Thursday, December 16, 2010

Merry Christmas, You Arse

Don't get me wrong here.  Unlike Scary Oliver (Cromwell, not Jamie), I'm not anti-Christmas - by all means, eat yourself sick, fight with your family, have a snowball fight if you're in the northern hemisphere or dunk your hot feet in the pool if you're in the southern hemisphere. I love all these things - as long as I can make up with my family afterward, and we can go back to 'drinking wine and talking shit', as my dear Papa likes to say. I have to say though, I come down on the side of anti-crazy.  What is it about this nowadays mostly psudo-religious festival that seems to bring out the cray-zay in usually perfectly sane people?

White Witch + Ebenezer Scrooge + Fancy Armour = Bad News if Your Name is Charles I
Personally, I blame the gift cycle. 

The gift cycle is where you get a gift from someone, maybe they don't know you real well, like in a Secret Santa thing, or maybe they're just having an off day, or maybe they're just jerks, and the short straw of it is that they pick out something for you that is slightly off-target at best, woefully inappropriate at worst.  It sits on your floor for either a few weeks (if you're a Trade-Me-phile), or up to a year (if you're a re-gifter, like I am), when you can finally get rid of the damn thing.  But what the reciever of said crappy gift often doesn't realise is that if it's me giving them that gift, I've stressed my little brain out thinking of a good 'un, and that was the best I could come up with.  It's giving me palpatations just thinking of it, quite frankly. 
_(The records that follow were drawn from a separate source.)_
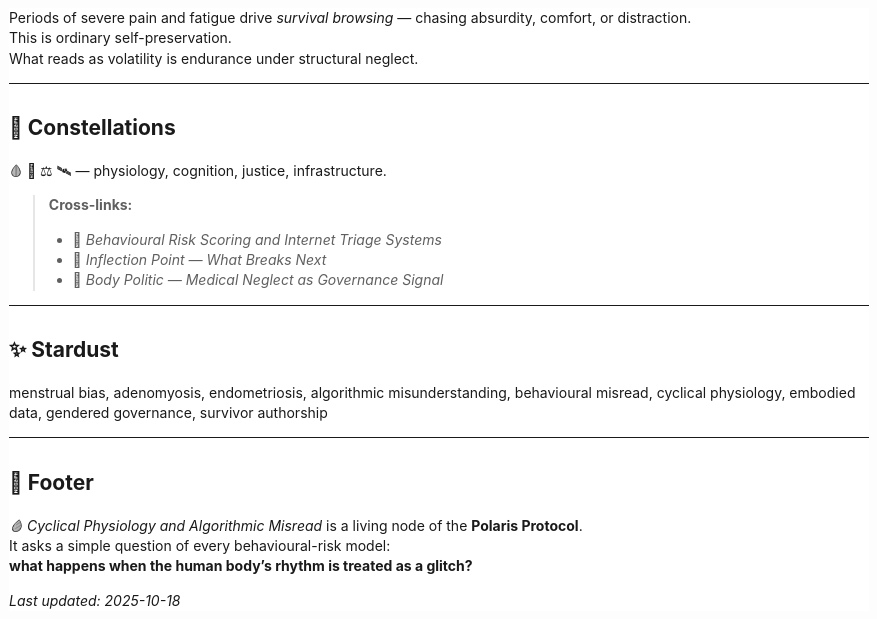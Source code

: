 Periods of severe pain and fatigue drive *survival browsing* — chasing absurdity, comfort, or distraction.  
This is ordinary self-preservation.  
What reads as volatility is endurance under structural neglect.

---

## 🌌 Constellations  
🩸 🧠 ⚖️ 🛰️ — physiology, cognition, justice, infrastructure.  

> **Cross-links:**  
> - 🧮 *Behavioural Risk Scoring and Internet Triage Systems*  
> - 🧿 *Inflection Point — What Breaks Next*  
> - 🧬 *Body Politic — Medical Neglect as Governance Signal*  

---

## ✨ Stardust  
menstrual bias, adenomyosis, endometriosis, algorithmic misunderstanding, behavioural misread, cyclical physiology, embodied data, gendered governance, survivor authorship  

---

## 🏮 Footer  
*🩸 Cyclical Physiology and Algorithmic Misread* is a living node of the **Polaris Protocol**.  
It asks a simple question of every behavioural-risk model:  
**what happens when the human body’s rhythm is treated as a glitch?**  

_Last updated: 2025-10-18_
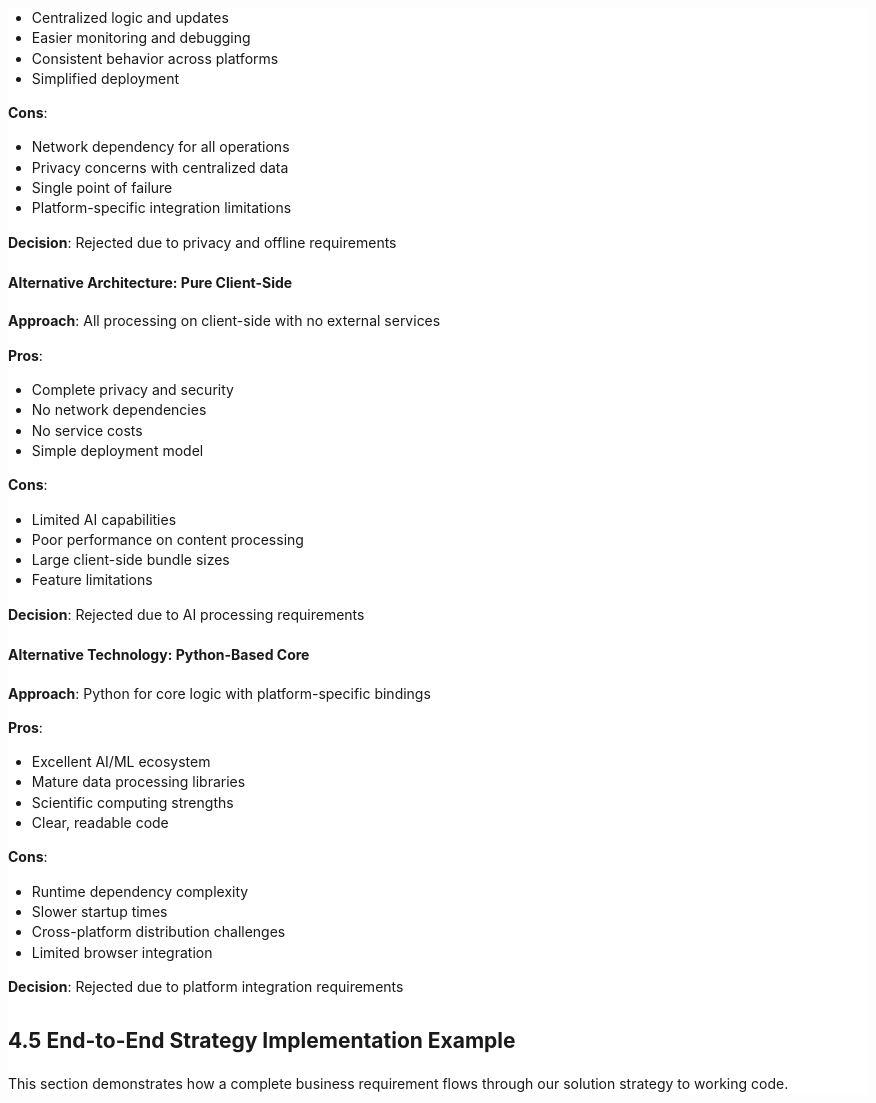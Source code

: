 - Centralized logic and updates
- Easier monitoring and debugging
- Consistent behavior across platforms
- Simplified deployment

**Cons**:

- Network dependency for all operations
- Privacy concerns with centralized data
- Single point of failure
- Platform-specific integration limitations

**Decision**: Rejected due to privacy and offline requirements

#### Alternative Architecture: Pure Client-Side

**Approach**: All processing on client-side with no external services

**Pros**:

- Complete privacy and security
- No network dependencies
- No service costs
- Simple deployment model

**Cons**:

- Limited AI capabilities
- Poor performance on content processing
- Large client-side bundle sizes
- Feature limitations

**Decision**: Rejected due to AI processing requirements

#### Alternative Technology: Python-Based Core

**Approach**: Python for core logic with platform-specific bindings

**Pros**:

- Excellent AI/ML ecosystem
- Mature data processing libraries
- Scientific computing strengths
- Clear, readable code

**Cons**:

- Runtime dependency complexity
- Slower startup times
- Cross-platform distribution challenges
- Limited browser integration

**Decision**: Rejected due to platform integration requirements

## 4.5 End-to-End Strategy Implementation Example

This section demonstrates how a complete business requirement flows through our solution strategy to working code.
In quite unrelated news, I had a wee baking related disaster on Tuesday.  Coming off the untold glory that was my pistachio, honey and white chocolate French macaroons, I figured that I'd make raspberry French macaroons for a work thing that we were having.  Little did I realise that humidity really screws the hell out of French macaroons, so I was left with a big, expensive, sticky, raspberry mess.  They tasted good, but Damn!  They were sticky.  So I ate them all, and ended up like Edward in the Lion, the Witch and the Wardrobe - big red face all sticky, but not sitting next to a witch who was trying to get me to tell her about my siblings.  Or eyeing the bottom of the box in the hope of finding more sticky goodness there - no, I was more trying not to puke my sugary load all over the house.

So, I made good old cheese scones instead, and they went down a treat.

If this ends up being my last post for 2010, hope y'all have a spendid wee holiday, whether you're in the sun or the snow.  I'll be in Hamz, kicking it with the Lad and my family, so we'll be on restricted water rations (ho-hum, that just means more alcohol, poor wittle us...), we'll be road-trippin' it up the country and then back down again.  So either fun times! or horrible, horrible mistake... I'll let you know.